Affective neuroscience indicates that our strongest  emotions typically arise out ofsurvival based threat responses. The research shows that body oriented modalities are best equipped to access and shift this deep level of reactivity. Research also shows that the most efficient strategy for reregulating a dysregulated nervous system is interactive regulation, rather than solo regulation.  
Study findings note the relationship between PTSD and somatic symptoms and indicate that reducing dissociation is a key factor in trauma recovery. The emphasis on accessing and accepting somato-emotional experience suggests that body-oriented therapy is particularly well suited to women with PTSD and chronic pain.

About Beth Dennison’s Focus:
Recovering from PTSD involves working with old, non-verbal, survival -oriented parts of the brain. Beth cultivates skills that are effective in building sturdy, therapeutic relationships where people can access and change patterns deep in the unconscious threat response circuitry of the nervous system. “Trauma is in the nervous system, not in the event” (Peter Levine, 1995).

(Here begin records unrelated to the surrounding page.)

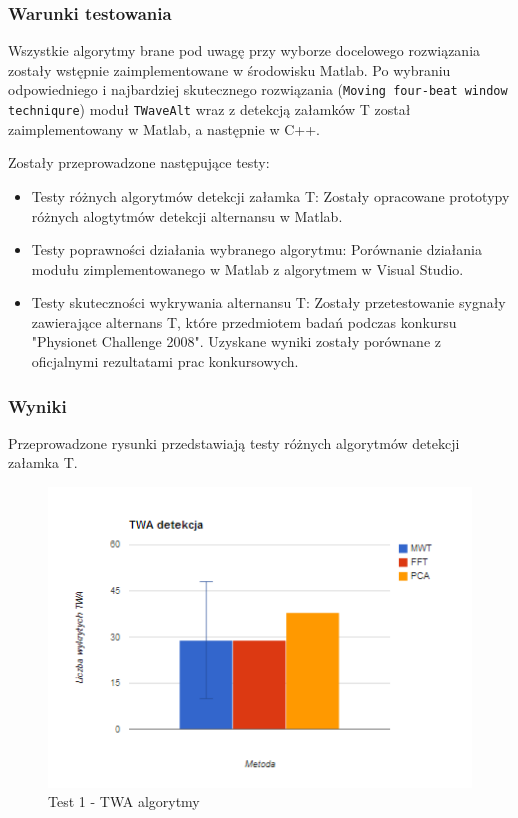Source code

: \documentclass[a4paper, 11pt]{article}
\begin{document}
\medskip{}

\subsubsection{Warunki testowania}
\label{sec::t_wave_alt:tests}
Wszystkie algorytmy brane pod uwagę przy wyborze docelowego rozwiązania zostały wstępnie zaimplementowane w środowisku Matlab. Po wybraniu odpowiedniego i najbardziej skutecznego rozwiązania (\verb|Moving four-beat window techniqure|) moduł \verb|TWaveAlt| wraz z detekcją załamków T został zaimplementowany w Matlab, a następnie w C++. 

Zostały przeprowadzone następujące testy:

\begin{itemize}
\item Testy różnych algorytmów detekcji załamka T: Zostały opracowane prototypy różnych alogtytmów detekcji alternansu w Matlab. 
\item Testy poprawności działania wybranego algorytmu: Porównanie działania modułu zimplementowanego w Matlab z algorytmem w Visual Studio. 
\item Testy skuteczności wykrywania alternansu T: Zostały przetestowanie sygnały zawierające alternans T, które przedmiotem badań podczas konkursu "Physionet Challenge 2008". Uzyskane wyniki zostały porównane z oficjalnymi rezultatami prac konkursowych.
\end{itemize}

\subsubsection{Wyniki}
\label{sec::t_wave_alt:results}
Przeprowadzone rysunki przedstawiają testy różnych algorytmów detekcji załamka T.

\begin{center}
%
\begin{figure}
\begin{centering}
\includegraphics[scale=0.4]{include/twa_2}
\par\end{centering}

\caption{Test 1 - TWA algorytmy}
\label{fig:twa_2}
\end{figure}

\par\end{center}
\end{document}
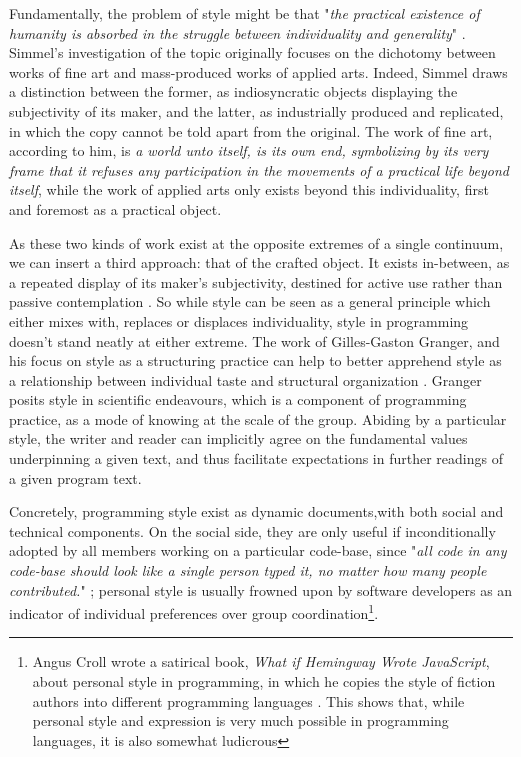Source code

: Fundamentally, the problem of style might be that "\emph{the practical existence of humanity is absorbed in the struggle between individuality and generality}" \citep{simmel_problem_1991}. Simmel's investigation of the topic originally focuses on the dichotomy between works of fine art and mass-produced works of applied arts. Indeed, Simmel draws a distinction between the former, as indiosyncratic objects displaying the subjectivity of its maker, and the latter, as industrially produced and replicated, in which the copy cannot be told apart from the original. The work of fine art, according to him, is \emph{a world unto itself, is its own end, symbolizing by its very frame that it refuses any participation in the movements of a practical life beyond itself}, while the work of applied arts only exists beyond this individuality, first and foremost as a practical object.

As these two kinds of work exist at the opposite extremes of a single continuum, we can insert a third approach: that of the crafted object. It exists in-between, as a repeated display of its maker's subjectivity, destined for active use rather than passive contemplation \citep{sennett_craftsman_2009}. So while style can be seen as a general principle which either mixes with, replaces or displaces individuality, style in programming doesn't stand neatly at either extreme. The work of Gilles-Gaston Granger, and his focus on style as a structuring practice can help to better apprehend style as a relationship between individual taste and structural organization \citep{granger_essai_1988}. Granger posits style in scientific endeavours, which is a component of programming practice, as a mode of knowing at the scale of the group. Abiding by a particular style, the writer and reader can implicitly agree on the fundamental values underpinning a given text, and thus facilitate expectations in further readings of a given program text.

Concretely, programming style exist as dynamic documents,with both social and technical components. On the social side, they are only useful if inconditionally adopted by all members working on a particular code-base, since "\emph{all code in any code-base should look like a single person typed it, no matter how many people contributed.}" \citep{waldron_idiomatic_2020}; personal style is usually frowned upon by software developers as an indicator of individual preferences over group coordination\footnote{Angus Croll wrote a satirical book, \emph{What if Hemingway Wrote JavaScript}, about personal style in programming, in which he copies the style of fiction authors into different programming languages \citep{croll_if_2014}. This shows that, while personal style and expression is very much possible in programming languages, it is also somewhat ludicrous}.

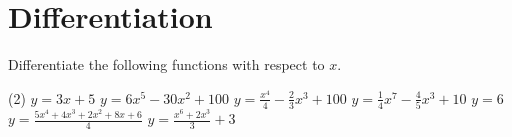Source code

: \section{Differentiation}

\begin{exercise}
    Differentiate the following functions with respect to $x$.
    \begin{tasks}[after-item-skip=100pt,after-skip=120pt](2)
        \task $ y=3x+5 $ 
        \task $ y=6x^5-30x^2+100 $
        \task $ y=\displaystyle \frac{x^4}{4} -  \displaystyle \frac{2}{3}x^3+100 $
        \task $ y=\displaystyle \frac{1}{4}x^7 - \displaystyle \frac{4}{5}x^3+10 $
        \task $ y=6 $
        \task $ y=\displaystyle \frac{5x^4+4x^3+2x^2+8x+6}{4} $
        \task $ y=\displaystyle \frac{x^6+2x^3}{3} + 3 $
    \end{tasks}
\end{exercise}

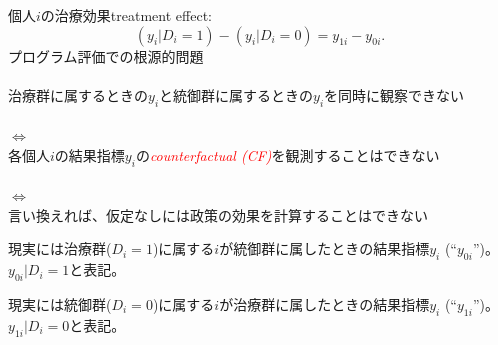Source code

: \begin{frame}{}
個人$i$の治療効果treatment effect:
\[
(y_{i}|D_{i}=1)-(y_{i}|D_{i}=0)=
y_{1i}-y_{0i}.
\]
プログラム評価での根源的問題\\~\\
\pause
治療群に属するときの$y_{i}$と統御群に属するときの$y_{i}$を同時に観察できない\\~\\
\pause
\hfil$\Leftrightarrow$\\
各個人$i$の結果指標$y_{i}$の\textcolor{red}{\textit{counterfactual (CF)}}を観測することはできない\\~\\
\pause
\hfil$\Leftrightarrow$\\
言い換えれば、仮定なしには政策の効果を計算することはできない
\pause
\begin{description}
\vspace{3.0ex}\setlength{\itemsep}{1.0ex}\setlength{\baselineskip}{12pt}
\item[$y_{i}|D_{i}=1$のCF] %
現実には治療群($D_{i}=1$)に属する$i$が統御群に属したときの結果指標$y_{i}$ (``$y_{0i}$'')。$y_{0i}|D_{i}=1$と表記。
\item[$y_{i}|D_{i}=0$のCF] %
現実には統御群($D_{i}=0$)に属する$i$が治療群に属したときの結果指標$y_{i}$ (``$y_{1i}$'')。$y_{1i}|D_{i}=0$と表記。
\end{description}
\vspace{1.0ex}
\end{frame}

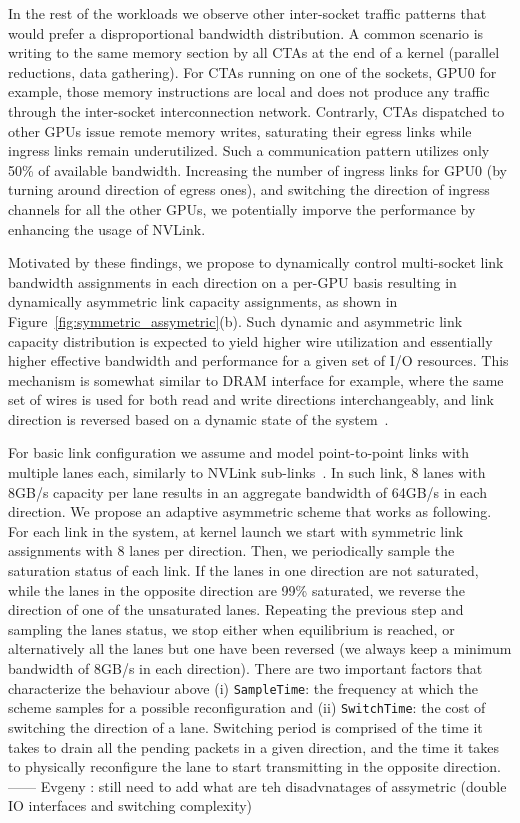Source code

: In the rest of the workloads we observe other inter-socket traffic patterns 
that would prefer a disproportional bandwidth distribution. A common scenario 
is writing to the same memory section by all CTAs at the end of a kernel 
(parallel reductions, data gathering). For CTAs running on one of the sockets, 
GPU0 for example, those memory instructions are local and does not produce 
any traffic through the inter-socket interconnection network. Contrarly, 
CTAs dispatched to other GPUs issue remote memory writes, saturating their 
egress links while ingress links remain underutilized. Such a communication 
pattern utilizes only 50\% of available bandwidth. Increasing the number of 
ingress links for GPU0 (by turning around direction of egress ones), and 
switching the direction of ingress channels for all the other GPUs, we 
potentially imporve the performance by enhancing the usage of NVLink. 

Motivated by these findings, we propose to dynamically control multi-socket
link bandwidth assignments in each direction on a per-GPU basis resulting in
dynamically asymmetric link capacity assignments, as shown in
Figure~\ref{fig:symmetric_assymetric}(b). Such dynamic and asymmetric link
capacity distribution is expected to yield higher wire utilization and
essentially higher effective bandwidth and performance for a given set of I/O
resources. This mechanism is somewhat similar to DRAM interface for example,
where the same set of wires is used for both read and write directions
interchangeably, and link direction is reversed based on a dynamic state of the
system~\cite{}. 

For basic link configuration we assume and model point-to-point
links with multiple lanes each, similarly to NVLink
sub-links~\cite{pascal-tesla-wp}.  In such link, 8 lanes with 8GB/s capacity
per lane results in an aggregate bandwidth of 64GB/s in each direction. We
propose an adaptive asymmetric scheme that works as following. For each link
in the system, at kernel launch we start with symmetric link assignments with 8
lanes per direction. Then, we periodically sample the saturation
status of each link. If the lanes in one direction are not saturated, while the
lanes in the opposite direction are 99\% saturated, we reverse the direction of
one of the unsaturated lanes. Repeating the previous step and sampling the lanes
status, we stop either when equilibrium is reached, or alternatively all the 
lanes but one have been reversed (we always keep a minimum bandwidth of 8GB/s 
in each direction).  
There are two important factors that characterize the behaviour above (i) 
\texttt{SampleTime}: the frequency at which the scheme samples for a possible 
reconfiguration and (ii) \texttt{SwitchTime}: the cost of switching the 
direction of a lane. Switching period is comprised of the time it takes to 
drain all the pending packets in a given direction, and the time it takes to 
physically reconfigure the lane to start transmitting in the opposite 
direction. 
------  Evgeny : still need to add what are teh disadvnatages of assymetric
(double IO interfaces and switching complexity)

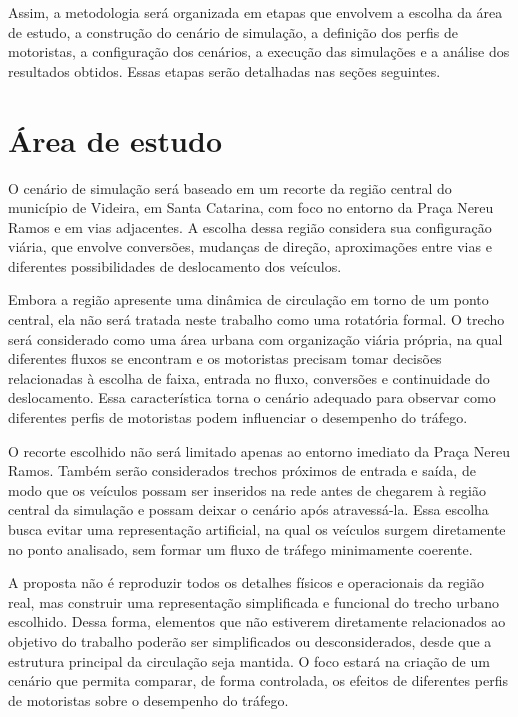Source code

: Assim, a metodologia será organizada em etapas que envolvem a escolha da área de estudo, a construção do cenário de simulação, a definição dos perfis de motoristas, a configuração dos cenários, a execução das simulações e a análise dos resultados obtidos. Essas etapas serão detalhadas nas seções seguintes.

\section{Área de estudo}

O cenário de simulação será baseado em um recorte da região central do município de Videira, em Santa Catarina, com foco no entorno da Praça Nereu Ramos e em vias adjacentes. A escolha dessa região considera sua configuração viária, que envolve conversões, mudanças de direção, aproximações entre vias e diferentes possibilidades de deslocamento dos veículos.

Embora a região apresente uma dinâmica de circulação em torno de um ponto central, ela não será tratada neste trabalho como uma rotatória formal. O trecho será considerado como uma área urbana com organização viária própria, na qual diferentes fluxos se encontram e os motoristas precisam tomar decisões relacionadas à escolha de faixa, entrada no fluxo, conversões e continuidade do deslocamento. Essa característica torna o cenário adequado para observar como diferentes perfis de motoristas podem influenciar o desempenho do tráfego.

O recorte escolhido não será limitado apenas ao entorno imediato da Praça Nereu Ramos. Também serão considerados trechos próximos de entrada e saída, de modo que os veículos possam ser inseridos na rede antes de chegarem à região central da simulação e possam deixar o cenário após atravessá-la. Essa escolha busca evitar uma representação artificial, na qual os veículos surgem diretamente no ponto analisado, sem formar um fluxo de tráfego minimamente coerente.

A proposta não é reproduzir todos os detalhes físicos e operacionais da região real, mas construir uma representação simplificada e funcional do trecho urbano escolhido. Dessa forma, elementos que não estiverem diretamente relacionados ao objetivo do trabalho poderão ser simplificados ou desconsiderados, desde que a estrutura principal da circulação seja mantida. O foco estará na criação de um cenário que permita comparar, de forma controlada, os efeitos de diferentes perfis de motoristas sobre o desempenho do tráfego.

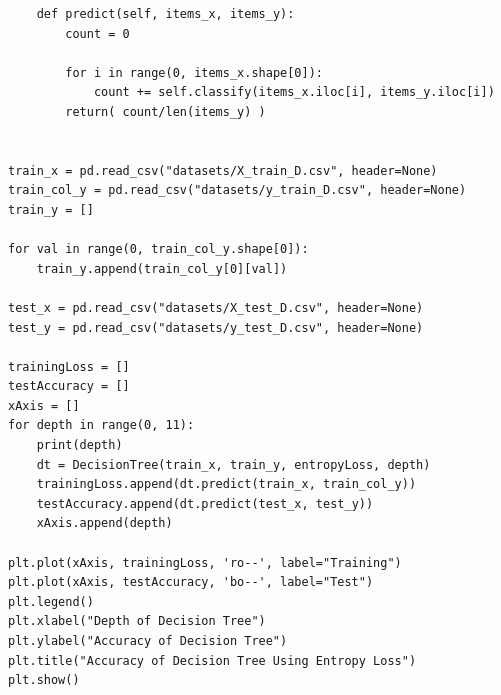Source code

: \documentclass{article}
\begin{document}
\begin{titlepage}
\begin{lstlisting}
    def predict(self, items_x, items_y):
        count = 0

        for i in range(0, items_x.shape[0]):
            count += self.classify(items_x.iloc[i], items_y.iloc[i])
        return( count/len(items_y) )


train_x = pd.read_csv("datasets/X_train_D.csv", header=None)
train_col_y = pd.read_csv("datasets/y_train_D.csv", header=None)
train_y = []

for val in range(0, train_col_y.shape[0]):
    train_y.append(train_col_y[0][val])

test_x = pd.read_csv("datasets/X_test_D.csv", header=None)
test_y = pd.read_csv("datasets/y_test_D.csv", header=None)

trainingLoss = []
testAccuracy = []
xAxis = []
for depth in range(0, 11):
    print(depth)
    dt = DecisionTree(train_x, train_y, entropyLoss, depth)
    trainingLoss.append(dt.predict(train_x, train_col_y))
    testAccuracy.append(dt.predict(test_x, test_y))
    xAxis.append(depth)

plt.plot(xAxis, trainingLoss, 'ro--', label="Training")
plt.plot(xAxis, testAccuracy, 'bo--', label="Test")
plt.legend()
plt.xlabel("Depth of Decision Tree")
plt.ylabel("Accuracy of Decision Tree")
plt.title("Accuracy of Decision Tree Using Entropy Loss")
plt.show()
\end{lstlisting}
\end{titlepage}
\end{document}
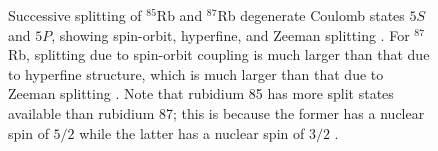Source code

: \documentclass[11pt]{article}
\begin{document}
\begin{figure}[H]
  \centering
  \resizebox{0.72\textwidth}{!}{}

  \vspace{0.4em}

  \resizebox{0.72\textwidth}{!}{}
  \caption{Successive splitting of $^{85}$Rb and
    $^{87}$Rb degenerate Coulomb states $5S$ and $5P$, showing spin-orbit,
    hyperfine, and Zeeman splitting \cite{harris}. For $^{87}$Rb,
    splitting due to
    spin-orbit coupling is much larger than that due to hyperfine
    structure, which is much larger than that due to Zeeman
    splitting \cite{harris}. Note that rubidium 85 has more split states
    available than rubidium 87; this is because the former has a
    nuclear spin of $5/2$ while the latter has a nuclear spin of
    $3/2$ \cite{harris}.
  }
  \label{fig:rb_splitting}
  \label{fig:rb87_splitting}
\end{figure}

%
%   

\end{document}
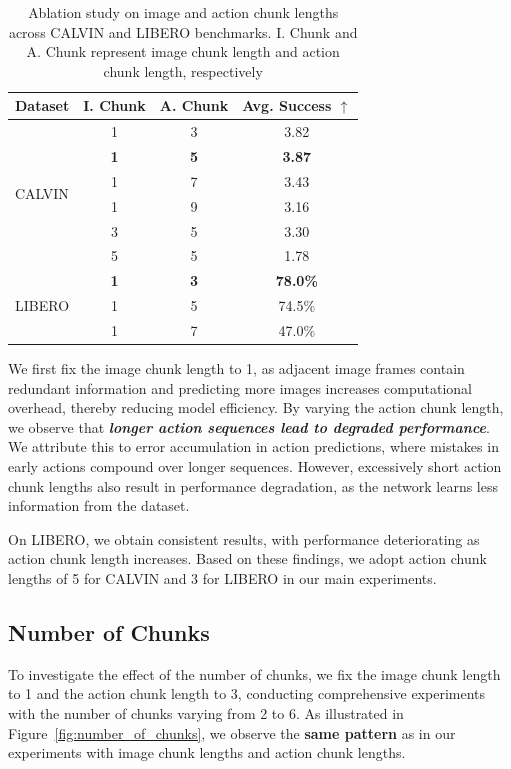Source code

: \begin{table}[h]
\centering
\begin{tabular}{lccc}
\toprule
Dataset & I. Chunk & A. Chunk & Avg. Success $\uparrow$ \\
\midrule
\multirow{6}{*}{CALVIN} & 1 & 3 & 3.82 \\
& \textbf{1} & \textbf{5} & \textbf{3.87} \\
& 1 & 7 & 3.43 \\
& 1 & 9 & 3.16 \\
& 3 & 5 & 3.30 \\
& 5 & 5 & 1.78 \\
\midrule
\multirow{3}{*}{LIBERO} & \textbf{1} & \textbf{3} & \textbf{78.0\%} \\
& 1 & 5 & 74.5\% \\
& 1 & 7 & 47.0\% \\
\bottomrule
\end{tabular}
\caption{Ablation study on image and action chunk lengths across CALVIN and LIBERO benchmarks. I. Chunk and A. Chunk represent image chunk length and action chunk length, respectively}
\label{tab:chunk_ablation}
\end{table}

We first fix the image chunk length to 1, as adjacent image frames contain redundant information and predicting more images increases computational overhead, thereby reducing model efficiency. By varying the action chunk length, we observe that
\textbf{\textit{longer action sequences lead to degraded performance}}. We attribute this to error accumulation in action predictions, where mistakes in early actions compound over longer sequences. However, excessively short action chunk lengths also result in performance degradation, as the network learns less information from the dataset. 

On LIBERO, we obtain consistent results, with performance deteriorating as action chunk length increases. Based on these findings, we adopt action chunk lengths of 5 for CALVIN and 3 for LIBERO in our main experiments.

\subsection{Number of Chunks} 

To investigate the effect of the number of chunks, we fix the image chunk length to 1 and the action chunk length to 3, conducting comprehensive experiments with the number of chunks varying from 2 to 6. As illustrated in Figure~\ref{fig:number_of_chunks}, we observe the \textbf{same pattern} as in our experiments with image chunk lengths and action chunk lengths.

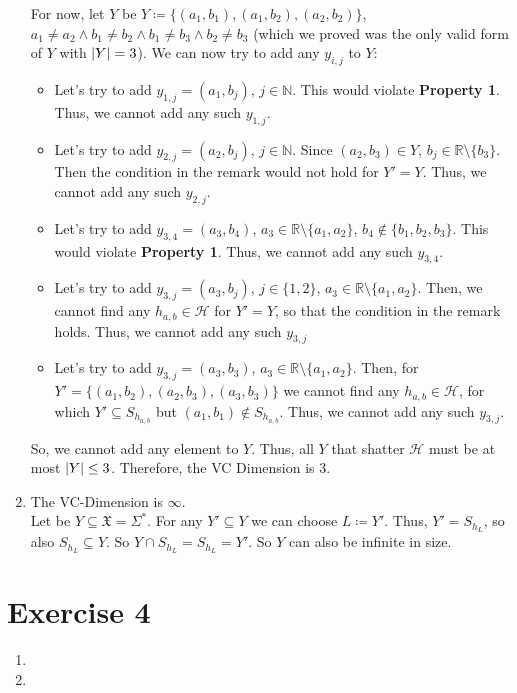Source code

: \documentclass[12pt]{article}
\DeclarePairedDelimiter\abs{\lvert}{\rvert}
\begin{document}
\begin{enumerate}[label=(\alph*)]
			For now, let $Y$ be $Y \coloneqq \{(a_1, b_1), (a_1, b_2), (a_2, b_2)\}$, $a_1 \neq a_2 \land b_1 \neq b_2 \land b_1 \neq b_3 \land b_2 \neq b_3$ (which we proved was the only valid form of $Y$ with $\abs{Y} = 3$). We can now try to add any $y_{i,j}$ to $Y$:
			\begin{itemize}
				\item	Let's try to add $y_{1,j} = (a_1, b_j)$, $j \in \mathbb{N}$. This would violate \textbf{Property 1}. Thus, we cannot add any such $y_{1,j}$.

				\item	Let's try to add $y_{2,j} = (a_2, b_j)$, $j \in \mathbb{N}$. Since $(a_2, b_3) \in Y$, $b_j \in \mathbb{R}\setminus\{b_3\}$. Then the condition in the remark would not hold for $Y' = Y$. Thus, we cannot add any such $y_{2,j}$.

				\item	Let's try to add $y_{3,4} = (a_3, b_4)$, $a_3 \in \mathbb{R}\setminus\{a_1, a_2\}$, $b_4 \not\in \{b_1, b_2, b_3\}$. This would violate \textbf{Property 1}. Thus, we cannot add any such $y_{3,4}$.
				\item	Let's try to add $y_{3,j} = (a_3, b_j)$, $j \in \{1,2\}$, $a_3 \in \mathbb{R}\setminus\{a_1, a_2\}$. Then, we cannot find any $h_{a,b} \in \mathcal{H}$ for $Y' = Y$, so that the condition in the remark holds. Thus, we cannot add any such $y_{3,j}$
				\item	Let's try to add $y_{3,j} = (a_3, b_3)$, $a_3 \in \mathbb{R}\setminus\{a_1, a_2\}$. Then, for $Y' = \{(a_1, b_2), (a_2,b_3), (a_3, b_3)\}$ we cannot find any $h_{a,b} \in \mathcal{H}$, for which $Y' \subseteq S_{h_{a,b}}$ but $(a_1, b_1) \not\in S_{h_{a,b}}$. Thus, we cannot add any such $y_{3,j}$.
			\end{itemize}
			So, we cannot add any element to $Y$. Thus, all $Y$ that shatter $\mathcal{H}$ must be at most $\abs{Y} \leq 3$. Therefore, the VC Dimension is $3$.
	\item	The VC-Dimension is $\infty$. \\
			Let be $Y \subseteq \mathfrak{X} = \Sigma^*$. For any $Y' \subseteq Y$ we can choose $L \coloneqq Y'$. Thus, $Y' = S_{h_L}$, so also $S_{h_L} \subseteq Y$. So $Y \cap S_{h_L} = S_{h_L} = Y'$. So $Y$ can also be infinite in size.
\end{enumerate}

\section*{Exercise 4}
\begin{enumerate}[label=(\alph*)]
	\item
	\item
\end{enumerate}
\end{document}
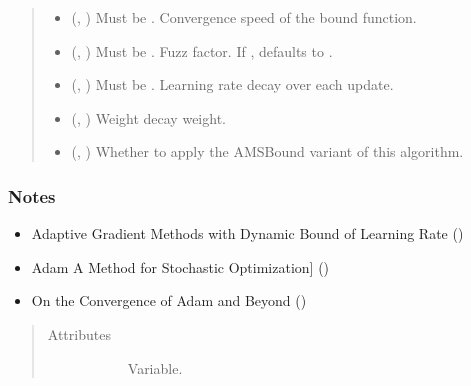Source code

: \documentclass[letterpaper,10pt,english]{sphinxmanual}
\begin{document}
\begin{fulllineitems}
\begin{quote}
\begin{description}
\begin{itemize}
\item {} 
 (, ) \textendash{} Must be . Convergence speed of the bound function.

\item {} 
 (, ) \textendash{} Must be . Fuzz factor. If , defaults to .

\item {} 
 (, ) \textendash{} Must be . Learning rate decay over each update.

\item {} 
 (, ) \textendash{} Weight decay weight.

\item {} 
 (, ) \textendash{} Whether to apply the AMSBound variant of this algorithm.

\end{itemize}

\end{description}\end{quote}
\subsubsection*{Notes}
\begin{itemize}
\item {} 
Adaptive Gradient Methods with Dynamic Bound of Learning Rate ()

\item {} 
Adam \sphinxhyphen{} A Method for Stochastic Optimization{]} ()

\item {} 
On the Convergence of Adam and Beyond ()

\end{itemize}
\begin{quote}\begin{description}
\item[{Attributes}] \leavevmode\begin{description}
\item[{}] \leavevmode
Variable.


\end{description}
\end{description}
\end{quote}
\end{fulllineitems}
\end{document}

The “top down” framework skills cultivate safe, sturdy therapeutic relationships by building in collaboration and feedback, by explicitly sharpening our clarity of intention, about roles, power, boundaries and goals and by finding language to accurately describe body up experience. The “bottom up” skills increase our capacity for emotional regulation, help us identify what we need, and develop agency and self-confidence by aligning top down awareness with body up intelligence.
These therapeutic relationship skills that help people heal from trauma are also what we need to thrive as individuals and as a culture in changing and challenging times.  These skills help us build community, maintain emotional regulation, make good decisions, handle stress, loss and grief, recover from setbacks, parent our teenagers and take responsible, inclusive leadership.